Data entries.
*** Begin section ***

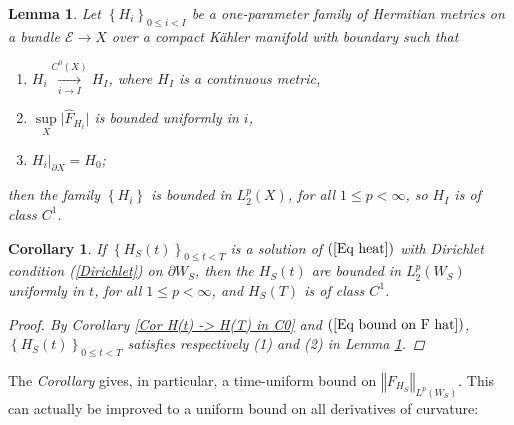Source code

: \documentclass{article}
\newtheorem{corollary}[theorem]{Corollary}
\newtheorem{lemma}[theorem]{Lemma}
\begin{document}
\begin{lemma}           \label{Lemma Hi is in Lp2}
Let $\left\{ H_{i}\right\} _{0\leq i< I}$ be a
one-parameter family of Hermitian metrics on a bundle $\mathcal{E}%
\rightarrow X$ over a compact K\"{a}hler manifold with boundary such that
\begin{enumerate}
        \item 
        $H_{i}\underset{i\to I}{\overset{C^{0}(X)}{\longrightarrow }}H_{I}$, where $H_{I}$ is a
continuous metric,
        \item 
        $\sup\limits_{X}\vert \hat{F}_{H_{i}}\vert $ is bounded
uniformly in $i$,
        \item 
        $\left. H_{i}\right\vert _{\partial X}=H_{0}$;
\end{enumerate}
then the family $\left\{ H_{i}\right\} $ is bounded in $L_{2}^{p}\left( X\right) $,
 for all $1\leq p<\infty $, so $H_{I}$ is of class $C^{1}$.
\end{lemma}

\begin{corollary}       \label{Cor Hs(T) is in Lp2}
If $\left\{ H_{S}\left( t\right)\right\} _{0\leq t<T}$ is a solution of $\left( \ref{Eq heat}\right) $ with Dirichlet condition (\ref{Dirichlet}) on $\partial W_{S}$, then the $H_{S}\left( t\right) $ are bounded in $L_{2}^{p}\left( W_{S}\right) $ uniformly in $t$, for all $1\leq p<\infty $, and $H_{S}\left( T\right)$ is of class $C^{1}$.
\begin{proof}
By \emph{Corollary \ref{Cor H(t) -> H(T) in C0} }and $\left( \ref{Eq bound
on F hat}\right) $, $\left\{ H_{S}\left( t\right) \right\} _{0\leq t<T}$
satisfies respectively (1) and (2) in  \emph{Lemma \ref{Lemma Hi is in Lp2}}.
\end{proof}
\end{corollary}

The \emph{Corollary} gives, in particular, a time-uniform bound on $\left\Vert
F_{H_{S}}\right\Vert _{L^{p}\left( W_{S}\right) }$. This can actually be
improved to a uniform bound on all derivatives of curvature:
\end{document}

*** End section ***

Aim of the exercise.
Exactly as given, transcribe every line of the data, but not its images.

Solved problem.
Source code

: \documentclass{article}
\newtheorem{corollary}[theorem]{Corollary}
\newtheorem{lemma}[theorem]{Lemma}
\begin{document}
\begin{lemma}           \label{Lemma Hi is in Lp2}
Let $\left\{ H_{i}\right\} _{0\leq i< I}$ be a
one-parameter family of Hermitian metrics on a bundle $\mathcal{E}%
\rightarrow X$ over a compact K\"{a}hler manifold with boundary such that
\begin{enumerate}
        \item 
        $H_{i}\underset{i\to I}{\overset{C^{0}(X)}{\longrightarrow }}H_{I}$, where $H_{I}$ is a
continuous metric,
        \item 
        $\sup\limits_{X}\vert \hat{F}_{H_{i}}\vert $ is bounded
uniformly in $i$,
        \item 
        $\left. H_{i}\right\vert _{\partial X}=H_{0}$;
\end{enumerate}
then the family $\left\{ H_{i}\right\} $ is bounded in $L_{2}^{p}\left( X\right) $,
 for all $1\leq p<\infty $, so $H_{I}$ is of class $C^{1}$.
\end{lemma}

\begin{corollary}       \label{Cor Hs(T) is in Lp2}
If $\left\{ H_{S}\left( t\right)\right\} _{0\leq t<T}$ is a solution of $\left( \ref{Eq heat}\right) $ with Dirichlet condition (\ref{Dirichlet}) on $\partial W_{S}$, then the $H_{S}\left( t\right) $ are bounded in $L_{2}^{p}\left( W_{S}\right) $ uniformly in $t$, for all $1\leq p<\infty $, and $H_{S}\left( T\right)$ is of class $C^{1}$.
\begin{proof}
By \emph{Corollary \ref{Cor H(t) -> H(T) in C0} }and $\left( \ref{Eq bound
on F hat}\right) $, $\left\{ H_{S}\left( t\right) \right\} _{0\leq t<T}$
satisfies respectively (1) and (2) in  \emph{Lemma \ref{Lemma Hi is in Lp2}}.
\end{proof}
\end{corollary}

The \emph{Corollary} gives, in particular, a time-uniform bound on $\left\Vert
F_{H_{S}}\right\Vert _{L^{p}\left( W_{S}\right) }$. This can actually be
improved to a uniform bound on all derivatives of curvature:
\end{document}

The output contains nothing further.